Image caption Troops returning home from Iraq may face depression, isolation, anger, divorce and suicide

Unexpected tragedy

Just a few miles away from the emotional reunion of the military families at Fort Lewis, Washington, veteran Joseph Ramsey was wishing he was there to hug his own son David.

Instead, Mr Ramsey recalls that day on 7 September 2006 when his now former daughter-in-law called him at work to say, "David shot himself."

Army Specialist David Ramsey had been medevaced to Fort Lewis two weeks earlier after serving ten months as a hospital nurse in Mosul, Iraq.

While in Iraq, his medical records show he had pointed an unloaded gun at his chest and pulled the trigger. He abandoned his suicide attempt, sought help and was admitted to hospital for counselling.

As a result, his tour of duty ended a few weeks ahead of schedule. His father was not told of the suicide attempt.

Mr Ramsey says nobody from the military checked up on his son upon his return.

Spc Ramsey was staying with his parents while going through a divorce.

"At first, I didn't believe it," says his father with a voice choked with emotion.

"I left work and came home. Then I saw his car in the driveway - I start calling him, no answer. I ran upstairs, and he's laying on the bed. He's shot himself," he says.

"He was still alive when I found him. The only thing he could say was, 'I'm sorry, Dad. I didn't mean to hurt nobody.' But I tried to get help, and I just wasn't getting it. Within minutes, he passed away."

The military had given Spc Ramsey a drug to treat sleep problems and did not inform the family of his suicide attempt, his father said.

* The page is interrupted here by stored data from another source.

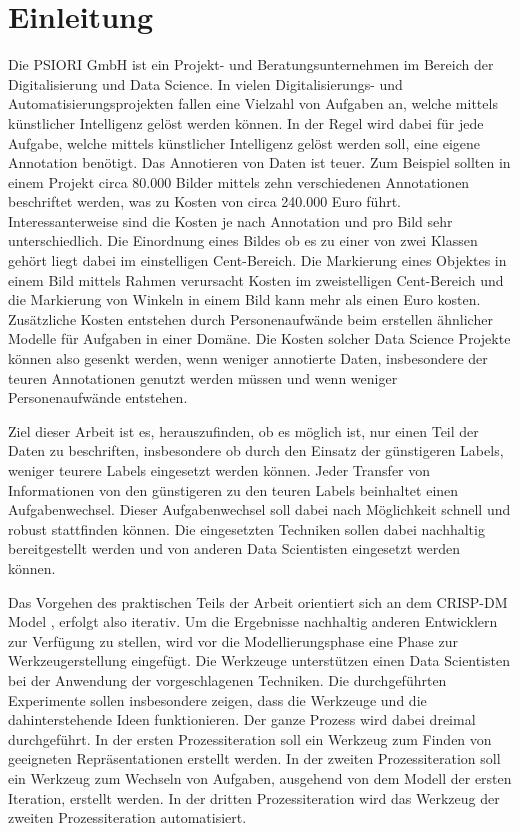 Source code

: \listoftodos

\chapter{Einleitung}
\label{chap:Einleitung}
	Die PSIORI GmbH \cite{PSIORIGmbH.2020} ist ein Projekt- und Beratungsunternehmen im Bereich der Digitalisierung und Data Science. In vielen Digitalisierungs- und Automatisierungsprojekten fallen eine Vielzahl von Aufgaben an, welche mittels künstlicher Intelligenz gelöst werden können. In der Regel wird dabei für jede Aufgabe, welche mittels künstlicher Intelligenz gelöst werden soll, eine eigene Annotation benötigt. Das Annotieren von Daten ist teuer. Zum Beispiel sollten in einem Projekt circa 80.000 Bilder mittels zehn verschiedenen Annotationen beschriftet werden, was zu Kosten von circa 240.000 Euro führt. Interessanterweise sind die Kosten je nach Annotation und pro Bild sehr unterschiedlich. Die Einordnung eines Bildes ob es zu einer von zwei Klassen gehört liegt dabei im einstelligen Cent-Bereich. Die Markierung eines Objektes in einem Bild mittels Rahmen verursacht Kosten im zweistelligen Cent-Bereich und die Markierung von Winkeln in einem Bild kann mehr als einen Euro kosten. Zusätzliche Kosten entstehen durch Personenaufwände beim erstellen ähnlicher Modelle für Aufgaben in einer Domäne. Die Kosten solcher Data Science Projekte können also gesenkt werden, wenn weniger annotierte Daten, insbesondere der teuren Annotationen genutzt werden müssen und wenn weniger Personenaufwände entstehen.
	
	Ziel dieser Arbeit ist es, herauszufinden, ob es möglich ist, nur einen Teil der Daten zu beschriften, insbesondere ob durch den Einsatz der günstigeren Labels, weniger teurere Labels eingesetzt werden können. Jeder Transfer von Informationen von den günstigeren zu den teuren Labels beinhaltet einen Aufgabenwechsel. Dieser Aufgabenwechsel soll dabei nach Möglichkeit schnell und robust stattfinden können. Die eingesetzten Techniken sollen dabei nachhaltig bereitgestellt werden und von anderen Data Scientisten eingesetzt werden können. 
	
	Das Vorgehen des praktischen Teils der Arbeit orientiert sich an dem CRISP-DM Model \cite{Shearer.2000}, erfolgt also iterativ. Um die Ergebnisse nachhaltig anderen Entwicklern zur Verfügung zu stellen, wird vor die Modellierungsphase eine Phase zur Werkzeugerstellung eingefügt. Die Werkzeuge unterstützen einen Data Scientisten bei der Anwendung der vorgeschlagenen Techniken. Die durchgeführten Experimente sollen insbesondere zeigen, dass die Werkzeuge und die dahinterstehende Ideen funktionieren. Der ganze Prozess wird dabei dreimal durchgeführt. In der ersten Prozessiteration soll ein Werkzeug zum Finden von geeigneten Repräsentationen erstellt werden. In der zweiten Prozessiteration soll ein Werkzeug zum Wechseln von Aufgaben, ausgehend von dem Modell der ersten Iteration, erstellt werden. In der dritten Prozessiteration wird das Werkzeug der zweiten Prozessiteration automatisiert.
	
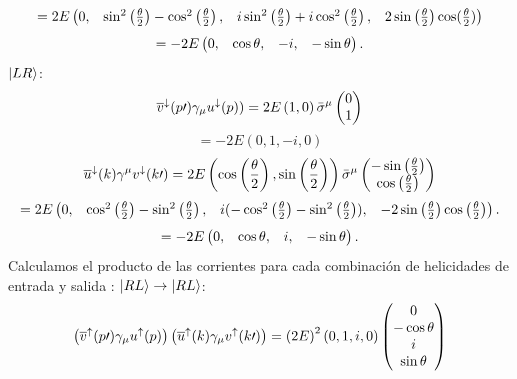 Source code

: \documentclass{article}
\theoremstyle{plain}
\theoremstyle{definition}
\newcommand{\sinthetahalf}{{\sin\left(\frac{\theta}{2}\right)}}
\begin{document}
	\[= 2E\left(\begin{array}{@{}cccc@{}}
	0,&
	\sin^2\left(\frac{\theta}{2}\right) - \cos^2\left(\frac{\theta}{2}\right),& i\sin^2\left(\frac{\theta}{2}\right) + i\cos^2\left(\frac{\theta}{2}\right),& 2\sin\left(\frac{\theta}{2}\right)\cos({\frac{\theta}{2}}) \end{array}\right)\]
	\[= -2E\left(\begin{array}{@{}cccc@{}}
	0,&
	\cos\theta,& -i,& -\sin\theta \end{array}\right)\text{.}\]\newline
	\underline{\(\ket{LR}\)}:\newline\newline	
	\[\overline{v}^\downarrow(p\prime)\gamma_{\mu}u^\downarrow(p))=2E\left(1,0\right)\bar\sigma^\mu\left(\begin{array}{@{}c@{}}
	0\\1\end{array}\right) 
	\]
	\[= -2E(0,1,-i,0)\]
	\[\overline{u}^\downarrow(k)\gamma^{\mu}v^\downarrow(k\prime)=2E\left(\cos\left(\frac{\theta}{2}\right), \sinthetahalf \right)\bar\sigma^\mu\left(\begin{array}{@{}c@{}}
	-\sin\left(\frac{\theta}{2}\right)\\
	\cos\left(\frac{\theta}{2}\right)\end{array}\right)
	\]
	\[=2E\left(\begin{array}{@{}cccc@{}}
	0,&
	\cos^2\left(\frac{\theta}{2}\right)-\sin^2\left(\frac{\theta}{2}\right),&
	i(-\cos^2\left(\frac{\theta}{2}\right)-\sin^2\left(\frac{\theta}{2}\right)),&
	-2\sin\left(\frac{\theta}{2}\right)\cos\left(\frac{\theta}{2}\right)
	\end{array}\right)\text{.}
	\]
	\[= -2E\left(\begin{array}{@{}cccc@{}}
	0,&
	\cos\theta,& i,& -\sin\theta \end{array}\right)\text{.}\]\newline
	Calculamos el producto de las corrientes para cada combinación de helicidades de entrada y salida :\newline
	\newline
	\underline{\(\ket{RL}\rightarrow\ket{RL}\)}:
	\[\left( \overline{v}^\uparrow(p\prime)\gamma_{\mu}u^\uparrow(p) \right)
	\left(\overline{u}^\uparrow(k)\gamma_{\mu}v^\uparrow(k\prime) \right)= \left(2E\right)^2\left(0,1,i,0\right)
	\left(\begin{array}{@{}c@{}}
	0\\
	-\cos\theta\\
	i\\
	\sin\theta
	\end{array}\right) \]
\end{document}
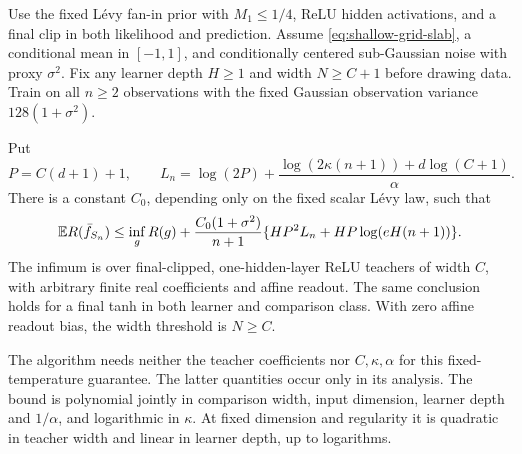 \begin{theorem}
\label{thm:shallow-continuous-quadratic}
Use the fixed L\'evy fan-in prior with $M_1\le1/4$, ReLU hidden activations, and a final clip in both likelihood and prediction. Assume \eqref{eq:shallow-grid-slab}, a conditional mean in $[-1,1]$, and conditionally centered sub-Gaussian noise with proxy $\sigma^2$. Fix any learner depth $H\ge1$ and width $N\ge C+1$ before drawing data. Train on all $n\ge2$ observations with the fixed Gaussian observation variance $128(1+\sigma^2)$.

Put
\[
 P=C(d+1)+1,\qquad
 L_n=\log(2P)+\frac{\log(2\kappa(n+1))+d\log(C+1)}\alpha.
\]
There is a constant $C_0$, depending only on the fixed scalar L\'evy law, such that
\begin{equation}
 \mathbb E R(\bar f_{S_n})
 \le\inf_g R(g)+\frac{C_0(1+\sigma^2)}{n+1}
       \{HP^2L_n+HP\log(eH(n+1))\}.
 \label{eq:continuous-shallow-quadratic}
\end{equation}
The infimum is over final-clipped, one-hidden-layer ReLU teachers of width $C$, with arbitrary finite real coefficients and affine readout. The same conclusion holds for a final tanh in both learner and comparison class. With zero affine readout bias, the width threshold is $N\ge C$.

The algorithm needs neither the teacher coefficients nor $C,\kappa,\alpha$ for this fixed-temperature guarantee. The latter quantities occur only in its analysis. The bound is polynomial jointly in comparison width, input dimension, learner depth and $1/\alpha$, and logarithmic in $\kappa$. At fixed dimension and regularity it is quadratic in teacher width and linear in learner depth, up to logarithms.
\end{theorem}
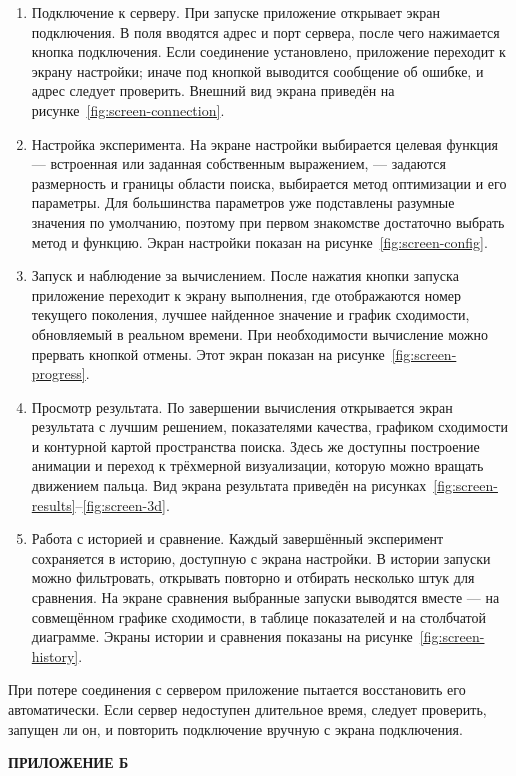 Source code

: \documentclass[14pt, a4paper]{extarticle}
\newcommand{\structelem}[1]{%
  \clearpage
  \phantomsection
  \addcontentsline{toc}{section}{#1}%
  \begin{center}\large\bfseries #1\end{center}
  \vspace{8pt}}
\begin{document}
\begin{enumerate}
  \item Подключение к серверу. При запуске приложение открывает экран подключения.
  В поля вводятся адрес и порт сервера, после чего нажимается кнопка подключения.
  Если соединение установлено, приложение переходит к экрану настройки; иначе под
  кнопкой выводится сообщение об ошибке, и адрес следует проверить. Внешний вид
  экрана приведён на рисунке~\ref{fig:screen-connection}.

  \item Настройка эксперимента. На экране настройки выбирается целевая функция ---
  встроенная или заданная собственным выражением, --- задаются размерность и
  границы области поиска, выбирается метод оптимизации и его параметры. Для
  большинства параметров уже подставлены разумные значения по умолчанию, поэтому
  при первом знакомстве достаточно выбрать метод и функцию. Экран настройки
  показан на рисунке~\ref{fig:screen-config}.

  \item Запуск и наблюдение за вычислением. После нажатия кнопки запуска приложение
  переходит к экрану выполнения, где отображаются номер текущего поколения, лучшее
  найденное значение и график сходимости, обновляемый в реальном времени. При
  необходимости вычисление можно прервать кнопкой отмены. Этот экран показан на
  рисунке~\ref{fig:screen-progress}.

  \item Просмотр результата. По завершении вычисления открывается экран результата
  с лучшим решением, показателями качества, графиком сходимости и контурной картой
  пространства поиска. Здесь же доступны построение анимации и переход к
  трёхмерной визуализации, которую можно вращать движением пальца. Вид экрана
  результата приведён на рисунках~\ref{fig:screen-results}--\ref{fig:screen-3d}.

  \item Работа с историей и сравнение. Каждый завершённый эксперимент сохраняется
  в историю, доступную с экрана настройки. В истории запуски можно фильтровать,
  открывать повторно и отбирать несколько штук для сравнения. На экране сравнения
  выбранные запуски выводятся вместе --- на совмещённом графике сходимости, в
  таблице показателей и на столбчатой диаграмме. Экраны истории и сравнения
  показаны на рисунке~\ref{fig:screen-history}.
\end{enumerate}

При потере соединения с сервером приложение пытается восстановить его
автоматически. Если сервер недоступен длительное время, следует проверить, запущен
ли он, и повторить подключение вручную с экрана подключения.

\structelem{ПРИЛОЖЕНИЕ Б}

 
\end{document}
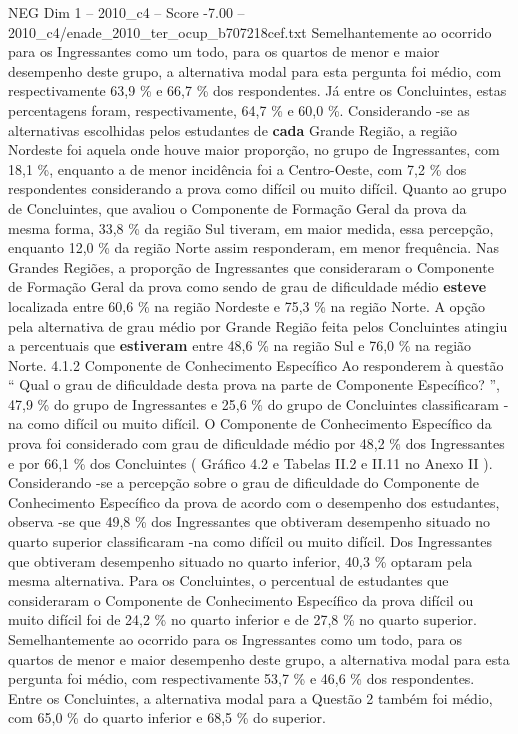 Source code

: \begin{textsample}{NEG Dim 1 – 2010\_c4 – Score -7.00 – 2010\_c4/enade\_2010\_ter\_ocup\_b707218cef.txt}
Semelhantemente ao ocorrido para os Ingressantes como um todo, para os quartos de menor e maior desempenho deste grupo, a alternativa modal para esta pergunta foi médio, com respectivamente 63,9 \% e 66,7 \% dos respondentes.
Já entre os Concluintes, estas percentagens foram, respectivamente, 64,7 \% e 60,0 \%.
Considerando -se as alternativas escolhidas pelos estudantes de \textbf{cada} Grande Região, a região Nordeste foi aquela onde houve maior proporção, no grupo de Ingressantes, com 18,1 \%, enquanto a de menor incidência foi a Centro-Oeste, com 7,2 \% dos respondentes considerando a prova como difícil ou muito difícil.
Quanto ao grupo de Concluintes, que avaliou o Componente de Formação Geral da prova da mesma forma, 33,8 \% da região Sul tiveram, em maior medida, essa percepção, enquanto 12,0 \% da região Norte assim responderam, em menor frequência.
Nas Grandes Regiões, a proporção de Ingressantes que consideraram o Componente de Formação Geral da prova como sendo de grau de dificuldade médio \textbf{esteve} localizada entre 60,6 \% na região Nordeste e 75,3 \% na região Norte.
A opção pela alternativa de grau médio por Grande Região feita pelos Concluintes atingiu a percentuais que \textbf{estiveram} entre 48,6 \% na região Sul e 76,0 \% na região Norte. 4.1.2 Componente de Conhecimento Específico Ao responderem à questão “ Qual o grau de dificuldade desta prova na parte de Componente Específico? ”, 47,9 \% do grupo de Ingressantes e 25,6 \% do grupo de Concluintes classificaram -na como difícil ou muito difícil.
O Componente de Conhecimento Específico da prova foi considerado com grau de dificuldade médio por 48,2 \% dos Ingressantes e por 66,1 \% dos Concluintes ( Gráfico 4.2 e Tabelas II.2 e II.11 no Anexo II ).
Considerando -se a percepção sobre o grau de dificuldade do Componente de Conhecimento Específico da prova de acordo com o desempenho dos estudantes, observa -se que 49,8 \% dos Ingressantes que obtiveram desempenho situado no quarto superior classificaram -na como difícil ou muito difícil.
Dos Ingressantes que obtiveram desempenho situado no quarto inferior, 40,3 \% optaram pela mesma alternativa.
Para os Concluintes, o percentual de estudantes que consideraram o Componente de Conhecimento Específico da prova difícil ou muito difícil foi de 24,2 \% no quarto inferior e de 27,8 \% no quarto superior.
Semelhantemente ao ocorrido para os Ingressantes como um todo, para os quartos de menor e maior desempenho deste grupo, a alternativa modal para esta pergunta foi médio, com respectivamente 53,7 \% e 46,6 \% dos respondentes.
Entre os Concluintes, a alternativa modal para a Questão 2 também foi médio, com 65,0 \% do quarto inferior e 68,5 \% do superior.

\end{textsample}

While in Iraq, Spc Ramsey told his father about his concern for seeing Iraqi children being hurt. He spoke of headless bodies and missing limbs.

Mr Ramsey thinks the Iraq war was worth it and that his son volunteered to help people through his medical skills.

But he adds, "I don't think it would have happened had he received the help from the army."

"I hope our country does a better job at serving our troops as each troop served our army. They deserve to be served just like generals. They need good medical care and good treatment," Mr Ramsey says.